Strongly extensional functions

Idea

In constructive mathematics, one sometimes calls a function ‘extensional’ to stress that it preserves equality (as opposed to a prefunction, which need not do so). A function is strongly extensional if it also reflects inequality in a relevant sense. One usually employs this in a context where the principle of excluded middle is enough to prove that every function is strongly extensional.

Definitions

This is probably not the only context where the term ‘strongly extensional’ is used, but it's the one that I know.

Let $X$ and $Y$ be sets, each equipped with a tight apartness $\ne$. Let $f$ be a function from $X$ to $Y$. Then $f$ is strongly extensional if $a \ne b$ whenever $f(a) \ne f(b)$.

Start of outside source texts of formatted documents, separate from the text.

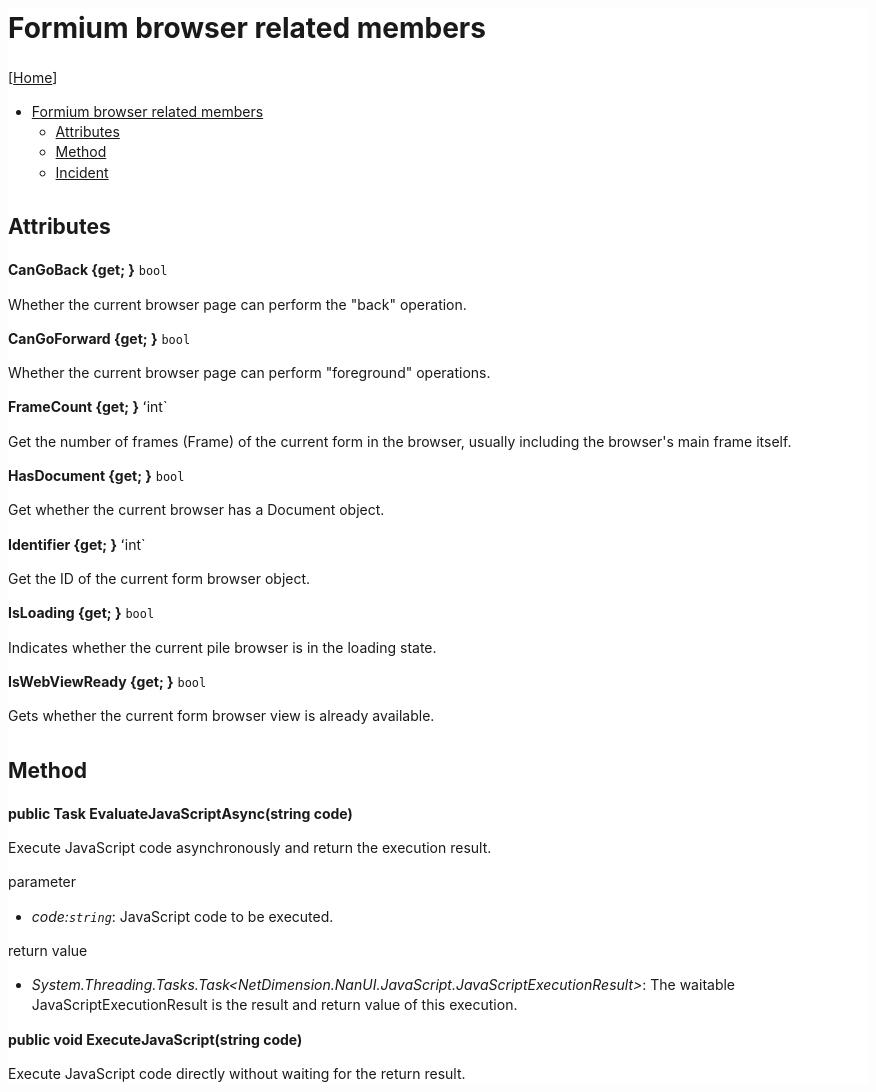 # Formium browser related members

[[Home](README.md)]

- [Formium browser related members](#formium-browser-related-members)
  - [Attributes](#attributes)
  - [Method](#method)
  - [Incident](#incident)

## Attributes

**CanGoBack {get; }** `bool`

Whether the current browser page can perform the "back" operation.

**CanGoForward {get; }** `bool`

Whether the current browser page can perform "foreground" operations.

**FrameCount {get; }** ʻint`

Get the number of frames (Frame) of the current form in the browser, usually including the browser's main frame itself.

**HasDocument {get; }** `bool`

Get whether the current browser has a Document object.

**Identifier {get; }** ʻint`

Get the ID of the current form browser object.

**IsLoading {get; }** `bool`

Indicates whether the current pile browser is in the loading state.

**IsWebViewReady {get; }** `bool`

Gets whether the current form browser view is already available.

## Method

**public Task<JavaScriptExecutionResult> EvaluateJavaScriptAsync(string code)**

Execute JavaScript code asynchronously and return the execution result.

parameter

- _code:`string`_: JavaScript code to be executed.

return value

- _System.Threading.Tasks.Task<NetDimension.NanUI.JavaScript.JavaScriptExecutionResult>_: The waitable JavaScriptExecutionResult is the result and return value of this execution.

**public void ExecuteJavaScript(string code)**

Execute JavaScript code directly without waiting for the return result.
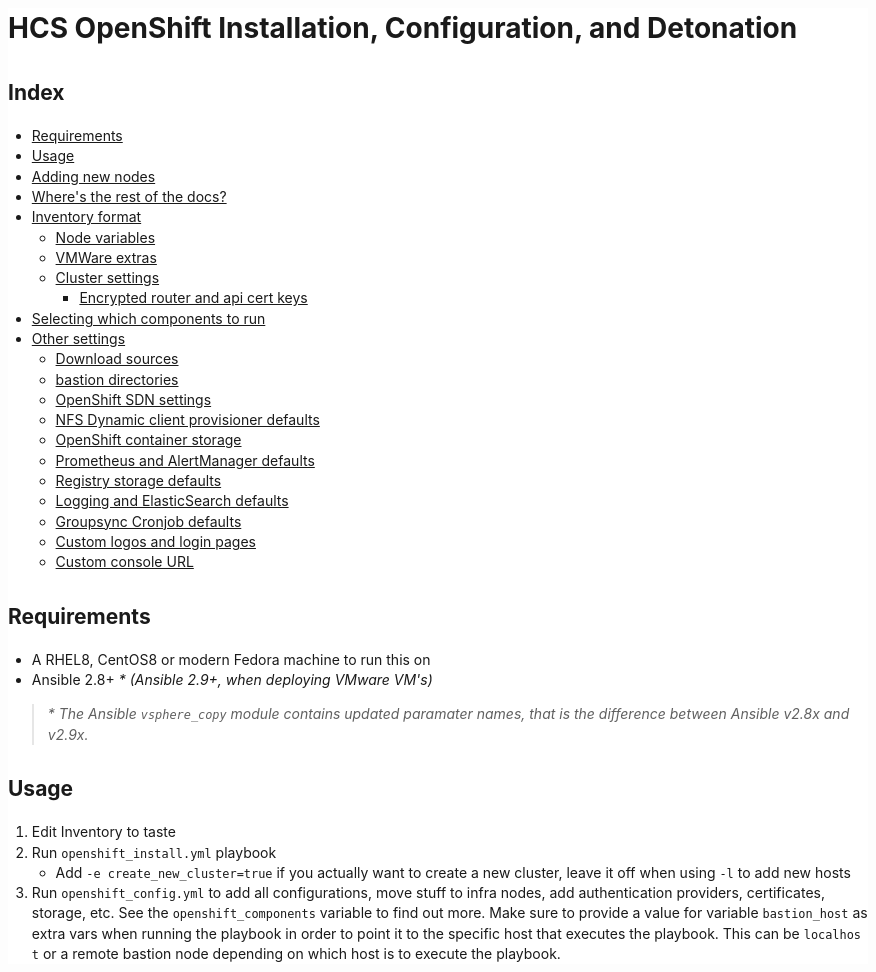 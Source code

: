 # HCS OpenShift Installation, Configuration, and Detonation

## Index



* [Requirements](#requirements)
* [Usage](#usage)
* [Adding new nodes](#adding-new-nodes)
* [Where's the rest of the docs?](#wheres-the-rest-of-the-docs)
* [Inventory format](#inventory-format)
  * [Node variables](#node-variables)
  * [VMWare extras](#vmware-extras)
  * [Cluster settings](#cluster-settings)
    * [Encrypted router and api cert keys](#encrypted-router-and-api-cert-keys)
* [Selecting which components to run](#selecting-which-components-to-run)
* [Other settings](#other-settings)
  * [Download sources](#download-sources)
  * [bastion directories](#bastion-directories)
  * [OpenShift SDN settings](#openshift-sdn-settings)
  * [NFS Dynamic client provisioner defaults](#nfs-dynamic-client-provisioner-defaults)
  * [OpenShift container storage](#openshift-container-storage)
  * [Prometheus and AlertManager defaults](#prometheus-and-alertmanager-defaults)
  * [Registry storage defaults](#registry-storage-defaults)
  * [Logging and ElasticSearch defaults](#logging-and-elasticsearch-defaults)
  * [Groupsync Cronjob defaults](#groupsync-cronjob-defaults)
  * [Custom logos and login pages](#custom-logos-and-login-pages)
  * [Custom console URL](#custom-console-url)



## Requirements
- A RHEL8, CentOS8 or modern Fedora machine to run this on
- Ansible 2.8+   _* (Ansible 2.9+, when deploying VMware VM's)_

> _* The Ansible `vsphere_copy` module contains updated paramater names, that is the difference between Ansible v2.8x and v2.9x._

## Usage

1. Edit Inventory to taste
2. Run `openshift_install.yml` playbook
   - Add `-e create_new_cluster=true` if you actually want to create a new
     cluster, leave it off when using `-l` to add new hosts
3. Run `openshift_config.yml` to add all configurations, move stuff to infra
   nodes, add authentication providers, certificates, storage, etc. See
   the `openshift_components` variable to find out more. Make sure to provide
   a value for variable `bastion_host` as extra vars when running the
   playbook in order to point it to the specific host that executes the
   playbook. This can be `localhost` or a remote bastion node depending on
   which host is to execute the playbook.
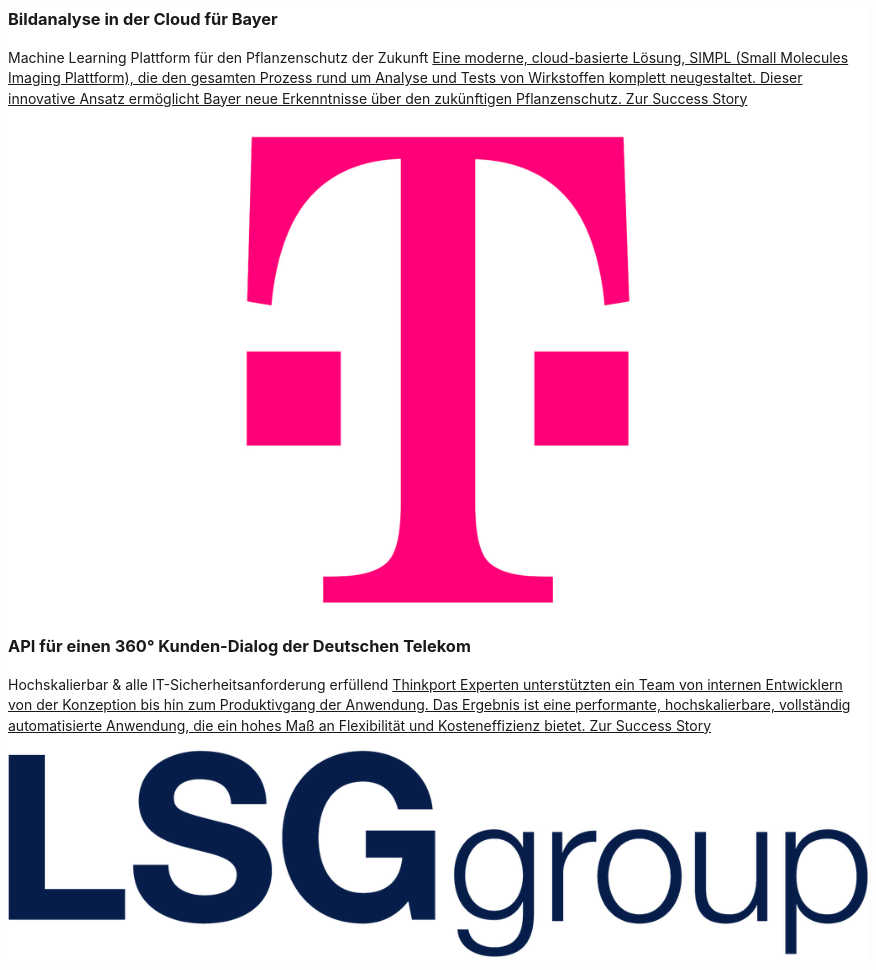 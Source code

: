 ### Bildanalyse in der Cloud für Bayer

Machine Learning Plattform für den Pflanzenschutz der Zukunft [Eine moderne, cloud-basierte Lösung, SIMPL (Small Molecules Imaging Plattform), die den gesamten Prozess rund um Analyse und Tests von Wirkstoffen komplett neugestaltet. Dieser innovative Ansatz ermöglicht Bayer neue Erkenntnisse über den zukünftigen Pflanzenschutz. Zur Success Story](https://thinkport.digital/simpl-aws-machine-learning-fur-bayer/) 

![Das Logo der Telekom](images/Telekom-Logo.png)

### API für einen 360° Kunden-Dialog der Deutschen Telekom

Hochskalierbar & alle IT-Sicherheitsanforderung erfüllend [Thinkport Experten unterstützten ein Team von internen Entwicklern von der Konzeption bis hin zum Produktivgang der Anwendung. Das Ergebnis ist eine performante, hochskalierbare, vollständig automatisierte Anwendung, die ein hohes Maß an Flexibilität und Kosteneffizienz bietet. Zur Success Story](https://thinkport.digital/api-fuer-einen-360-kunden-dialog-der-deutschen-telekom/) 

![LSG Azure Data Analytics Cloud Projekt Thinkport Consulting](images/LSG-logo.png)
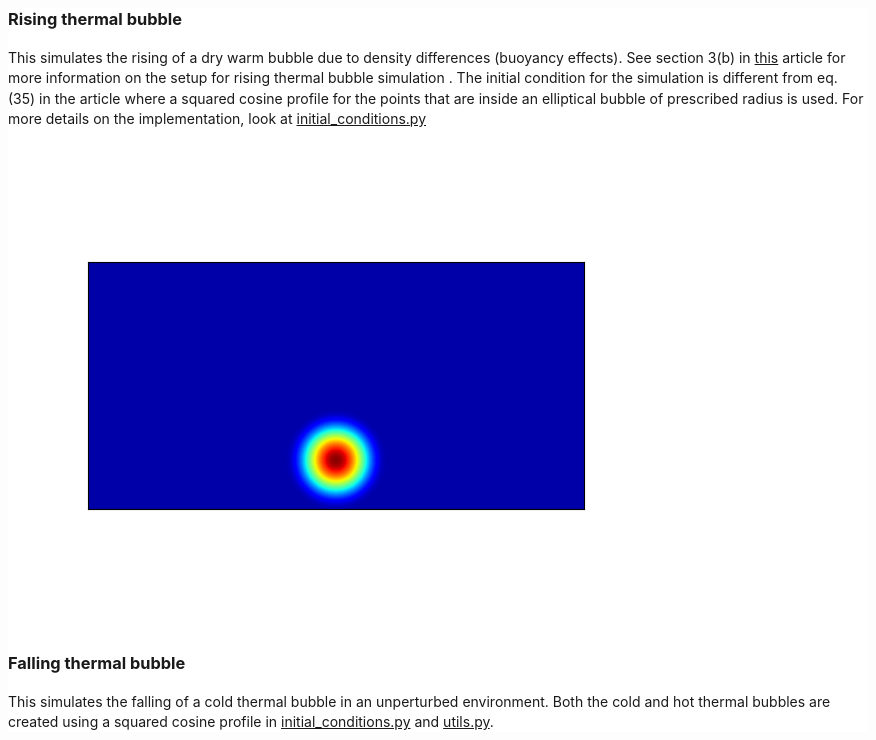 

### Rising thermal bubble
This simulates the rising of a dry warm bubble due to density differences (buoyancy effects). See section 3(b) in [this](https://journals.ametsoc.org/view/journals/mwre/143/12/mwr-d-15-0134.1.xml) article for more information on the setup for rising thermal bubble simulation
. The initial condition for the simulation is different from eq. (35) in the article where a squared cosine profile for the points that are inside an elliptical bubble of prescribed radius is used. For more details on the implementation, look at [initial_conditions.py](pyminiweather/ics/initial_conditions.py)

![](anims/thermal.gif)

### Falling thermal bubble
This simulates the falling of a cold thermal bubble in an unperturbed environment. Both the cold and hot thermal bubbles are created using a squared cosine profile in [initial_conditions.py](pyminiweather/ics/initial_conditions.py) and [utils.py](miniweather/utils/utils.py).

Note that if $f$ is only a prefunction (in a foundation where this makes sense) and we impose the condition of strong extensionality, it follows (upon taking the contrapositive, since equality is the negation of any tight apartness) that $f$ is extensional (and so a function). Conversely, if $\ne$ is also the negation of equality (which is always the unique tight apartness in classical mathematics), then any extensional $f$ is also strongly extensional. In this way, strong extensionality is a constructively stronger but classically equivalent variation of extensionality.

We have a category $Set_{\ne}$ whose objects are sets equipped with tight apartnesses and whose morphisms are strongly extensional functions.

A strongly extensional function is strongly injective if it also preserves $\ne$. (These are the regular monomorphisms of $Set_{\ne}$, the monomorphisms being merely injective in the usual sense of reflecting equality.)

Examples

If $X$ has decidable equality and negation of equality is an apartness relation, then the negation of equality is a (in fact the unique) decidable tight apartness relation on $X$, and any function from $X$ to any set $Y$ with a tight apartness relation on $Y$ must be strongly extensional.

Any pointwise-continuous function between metric spaces is strongly extensional. Using countable choice and Markov's principle (or actually weak versions thereof), it follows that any function to a metric space from a complete metric space (regardless of continuity!?) is strongly extensional.

A weak counterexample: Internal to the topos of sheaves on the unit interval $\mathbb{I}$, where an internal real number is (externally) a continuous map from $\mathbb{I}$ to the real line $\mathbb{R}$, consider the internal number $c$ given by the function $(t \mapsto t - t^2)$. Then the subspace $\{0,c\}$ of the internal real line is an internal complete metric space (as proved by Richman), we may define an internal continuous map $f\colon \{0,c\} \to \mathbb{R}$ by $f(0) = 0$ and $f(c) = 1$, and of course we have $f(0) \ne f(c)$ internally. But the internal truth value $\{0 \ne c\}$ is only the open interval $]0,1[$, not all of $[0,1]$, so it's not completely true that $f$ is strongly extensional. (However, this $f$ is not not strongly extensional, so a stronger counterexample would be nice.)

References

• Fred Richman; Weak Markov's principle, strong extensionality, and countable choice; available from Fred Richman's documents.